The George Washington Bridge isn’t the only way to get from one landmass to another in New York City.

NYC is built on an archipelago, and consequently has a ton of bridges. There are 47 non-rail-only bridges in New York City that appear on Wikipedia’s list of said bridges.

In this exercise, we answer: is it possible to get around NYC by crossing every bridge just once?

This is more than just a fun maths puzzle. The process for answering this question eventually led to modern-day, real-world applications that couldn’t have been imagined when a similar question was first posed nearly 300 years ago.

**The Seven Bridges Of Koenigsburg**

One of the greatest mathematicians of all time, Leonhard Euler, once solved an interesting mathematical puzzle.

The city of Koenigsburg in the 17th and 18th centuries was built at a fork in a river, and seven bridges connected the banks of the river to each other and to an island in the middle. Euler came up with an elegant answer to the deceptively simple question of whether or not it was possible to walk over each of the seven bridges exactly one time each.

Euler was able to show, using a line of reasoning explored below, that this was not possible — the way the bridges were configured, such a walk could not exist.

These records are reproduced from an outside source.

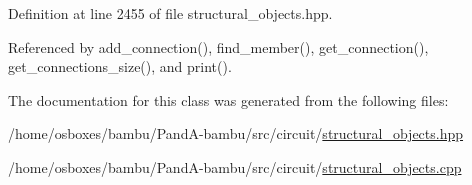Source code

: Definition at line 2455 of file structural\+\_\+objects.\+hpp.



Referenced by add\+\_\+connection(), find\+\_\+member(), get\+\_\+connection(), get\+\_\+connections\+\_\+size(), and print().



The documentation for this class was generated from the following files\+:\begin{DoxyCompactItemize}
\item 
/home/osboxes/bambu/\+Pand\+A-\/bambu/src/circuit/\hyperlink{structural__objects_8hpp}{structural\+\_\+objects.\+hpp}\item 
/home/osboxes/bambu/\+Pand\+A-\/bambu/src/circuit/\hyperlink{structural__objects_8cpp}{structural\+\_\+objects.\+cpp}\end{DoxyCompactItemize}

**The 47ish Bridges Of NYC**

Business Insider is headquartered in a city that also has a number of bridges, and so we were curious as to whether a tour of the bridges of New York City, going over each bridge exactly once, was possible.

New York is built on an archipelago, and consequently has a ton of bridges. There are 47 non-rail-only bridges in New York City that appear on Wikipedia’s list of said bridges. This map shows those bridges that are readily available in the city government’s publicly available map of all city streets:

We will not have to worry about all of these bridges. There are a lot of small bridges covering waterways entirely contained in some landmass — the tiny red dots in western Brooklyn going over the Gowanus Canal, or the handful of bridges over Newtown Creek on the border between Brooklyn and Queens.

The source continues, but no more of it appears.